Dosage adjustment of Asnib/Asiminib (Sinbel) and treatment methods for disease exacerbation
Asciminib (Asciminib) is a new type of ABL inhibitor, known as "STAMP inhibitor" (Specifically Targeting the ABL Myristoyl Pocket), is mainly used to treat adult patients with chronic myelogenous leukemia (CML), especially those who are resistant or intolerant to multiple generations of TKIs (such as imatinib, dasatinib, and nilotinib). Different from the traditional TKI mechanism of inhibiting ATP binding site, asinib targets The muscle acylation pocket site of ABL kinase achieves highly specific inhibition, effectively reduces the activity of the BCR-ABL signaling pathway and reduces non-target side effects.
The recommended starting dose of asinib depends on the patient's previous medication and tolerability. For CML patients without T315I mutations, the usual dose is 40mg, twice a day; for patients carrying the T315I mutation, 200 mg twice a day is recommended. During the treatment process, the dose needs to be dynamically adjusted according to adverse reactions and efficacy. If the patient develops hematological toxicity of grade ≥ grade 3 (such as severe neutropenia or thrombocytopenia), the drug should be temporarily discontinued and treatment should be resumed after recovery to grade ≥ grade 1 or below. If necessary, the drug can be reduced to 40 mg once a day. For patients with impaired liver or kidney function, the dose should be adjusted carefully under the guidance of a physician.

When a patient develops disease progression while taking Asnib, such as an increase in peripheral bloodBCR-ABL transcript levels, a significant increase in white blood cells, or a myelological relapse, the patient should first confirm whether compliance and drug blood concentration are up to standard. If irregular medication is ruled out, BCR-ABL mutation testing should be performed promptly to determine whether new drug-resistant mutations have emerged. If T315I or other high-drug resistance mutations are detected, you can consider increasing the dose or changing to other targeted drugs, such as ponatinib (Ponatinib), etc.; if the mutation is negative but the efficacy decreases, interferon or short-term chemotherapy can be combined to control disease progression. In addition, patient tolerance, comorbidities, and transplant suitability should be comprehensively evaluated, and hematopoietic stem cell transplantation should be considered if necessary.

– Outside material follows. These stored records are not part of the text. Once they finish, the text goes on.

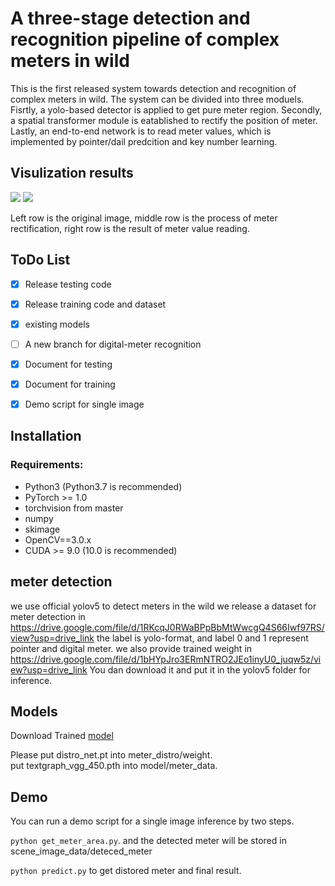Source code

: # A three-stage detection and recognition pipeline of complex meters in wild
This is the first released system towards detection and recognition of complex meters in wild. The system can be divided into three moduels. Fisrtly, a yolo-based detector is applied to get pure meter region. Secondly, a spatial transformer module is eatablished to rectify the position of meter. Lastly, an end-to-end network is to read meter values, which is implemented by pointer/dail predcition and key number learning.    

## Visulization results
![](1.png)
![](2.png)

Left row is the original image, middle row is the process of meter rectification, right row is the result of meter value reading.



## ToDo List

- [x] Release testing code
- [x] Release training code and dataset
- [x] existing models
- [ ] A new branch for digital-meter recognition
- [x] Document for testing
- [x] Document for training
- [x] Demo script for single image


## Installation

### Requirements:
- Python3 (Python3.7 is recommended)
- PyTorch >= 1.0 
- torchvision from master
- numpy
- skimage
- OpenCV==3.0.x
- CUDA >= 9.0 (10.0 is recommended)

## meter detection
we use official yolov5 to detect meters in the wild
we release a dataset for meter detection in https://drive.google.com/file/d/1RKcqJ0RWaBPpBbMtWwcgQ4S66Iwf97RS/view?usp=drive_link the label is yolo-format, and label 0 and 1 represent pointer and digital meter.
we also provide trained weight in https://drive.google.com/file/d/1bHYpJro3ERmNTRO2JEo1inyU0_juqw5z/view?usp=drive_link You dan download it and put it in the yolov5 folder for inference.


## Models
Download Trained [model](https://drive.google.com/drive/folders/1juFFjBz9BlJEuLc_IxFj5RUz0Z_UfO0M?usp=sharing)

Please put distro_net.pt into meter_distro/weight.  
put textgraph_vgg_450.pth into model/meter_data.

## Demo 
You can run a demo script for a single image inference by two steps.

```python get_meter_area.py```. and the detected meter will be stored in scene_image_data/deteced_meter

```python predict.py``` to get distored meter and final result.




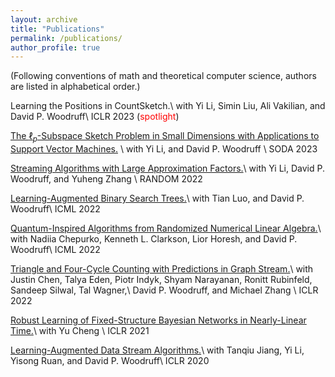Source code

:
 ```yaml
---
layout: archive
title: "Publications"
permalink: /publications/
author_profile: true
---
```


(Following conventions of math and theoretical computer science, authors are listed in alphabetical order.)



Learning the Positions in CountSketch.\\
with Yi Li, Simin Liu, Ali Vakilian, and David P. Woodruff\\
ICLR 2023 (<font color = red>spotlight</font>)  

[The $\ell_p$-Subspace Sketch Problem in Small Dimensions with Applications to Support Vector Machines.](https://arxiv.org/pdf/2211.07132.pdf) \\
with Yi Li, and David P. Woodruff \\
SODA 2023

[Streaming Algorithms with Large Approximation Factors.](https://arxiv.org/pdf/2207.08075.pdf)\\
with Yi Li, David P. Woodruff, and Yuheng Zhang \\
RANDOM 2022

[Learning-Augmented Binary Search Trees.](https://arxiv.org/pdf/2206.12110.pdf)\\
with Tian Luo, and David P. Woodruff\\
ICML 2022

[Quantum-Inspired Algorithms from Randomized Numerical Linear Algebra.](https://arxiv.org/pdf/2011.04125.pdf)\\
with Nadiia Chepurko, Kenneth L. Clarkson, Lior Horesh, and David P. Woodruff\\
ICML 2022


[Triangle and Four-Cycle Counting with Predictions in Graph Stream.](https://arxiv.org/pdf/2203.09572.pdf)\\
with Justin Chen, Talya Eden, Piotr Indyk, Shyam Narayanan, Ronitt Rubinfeld, Sandeep Silwal, Tal Wagner,\\
David P. Woodruff, and Michael Zhang \\
ICLR 2022

[Robust Learning of Fixed-Structure Bayesian Networks in Nearly-Linear Time.](https://arxiv.org/pdf/2105.05555.pdf)\\
with Yu Cheng \\
ICLR 2021

[Learning-Augmented Data Stream Algorithms.](https://openreview.net/pdf?id=HyxJ1xBYDH)\\
with Tanqiu Jiang, Yi Li, Yisong Ruan, and David P. Woodruff\\
ICLR 2020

During asinib treatment, it is recommended to detect BCR-ABL mRNA levels every 1 to 3 months to evaluate whether the molecular response is up to standard (such as reaching MMR or MR4). At the same time, liver and kidney function, blood routine, and electrocardiogram need to be monitored regularly to prevent drug-related toxicity. If the patient experiences persistent fatigue, muscle pain, or abnormal liver function, he or she should inform the doctor in time to adjust the medication plan. Clinical experience shows that asinib is well tolerated, but if the long-term efficacy declines, early intervention should be performed to avoid irreversible deterioration of the condition. In general, the dosage adjustment and disease management of asinib should be based on precise monitoring and dynamic optimization based on molecular biology results and individual responses, so as to achieve long-term control and relief of the disease.